_EXERCISE REQUIREMENTS:_ Copy out each line of the data that holds the string "begin".

[DATASET RECORDS Boundary: Start]

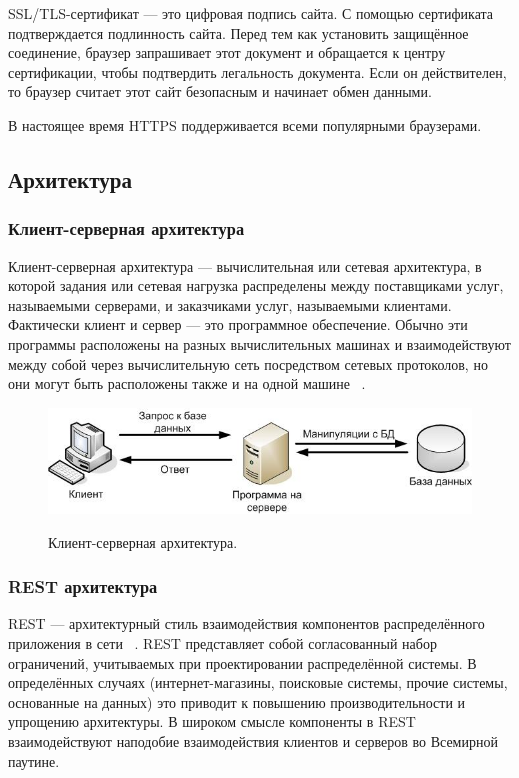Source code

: \documentclass[a4paper,14pt]{extarticle}
\begin{document}
 	SSL/TLS-сертификат — это цифровая подпись сайта. С помощью сертификата подтверждается подлинность сайта. Перед тем как установить защищённое соединение, браузер запрашивает этот документ и обращается к центру сертификации, чтобы подтвердить легальность документа. Если он действителен, то браузер считает этот сайт безопасным и начинает обмен данными.
 	
 	В настоящее время HTTPS поддерживается всеми популярными браузерами.
 	
 	\subsection{Архитектура}
 	
 	\subsubsection{Клиент-серверная архитектура}
 	
 	Клиент-серверная архитектура — вычислительная или сетевая архитектура, в которой задания или сетевая нагрузка распределены между поставщиками услуг, называемыми серверами, и заказчиками услуг, называемыми клиентами. Фактически клиент и сервер — это программное обеспечение. Обычно эти программы расположены на разных вычислительных машинах и взаимодействуют между собой через вычислительную сеть посредством сетевых протоколов, но они могут быть расположены также и на одной машине ~\cite{client-server}.
 	
 	\begin{figure}[h!]
 		\begin{center}
 			{\includegraphics[scale = 0.6]{img/client-server.jpeg}}
 			\label{ris:client-server}
 		\end{center}
 		\caption{Клиент-серверная архитектура.}
 	\end{figure}
 
 	\subsubsection{REST архитектура}
 	
 	REST — архитектурный стиль взаимодействия компонентов распределённого приложения в сети ~\cite{rest}. REST представляет собой согласованный набор ограничений, учитываемых при проектировании распределённой системы. В определённых случаях (интернет-магазины, поисковые системы, прочие системы, основанные на данных) это приводит к повышению производительности и упрощению архитектуры. В широком смысле компоненты в REST взаимодействуют наподобие взаимодействия клиентов и серверов во Всемирной паутине.
 	
\end{document}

[DATASET RECORDS Boundary: End]

_RESULT FOR THIS TASK:_
\begin{document}
 	\begin{figure}[h!]
 		\begin{center}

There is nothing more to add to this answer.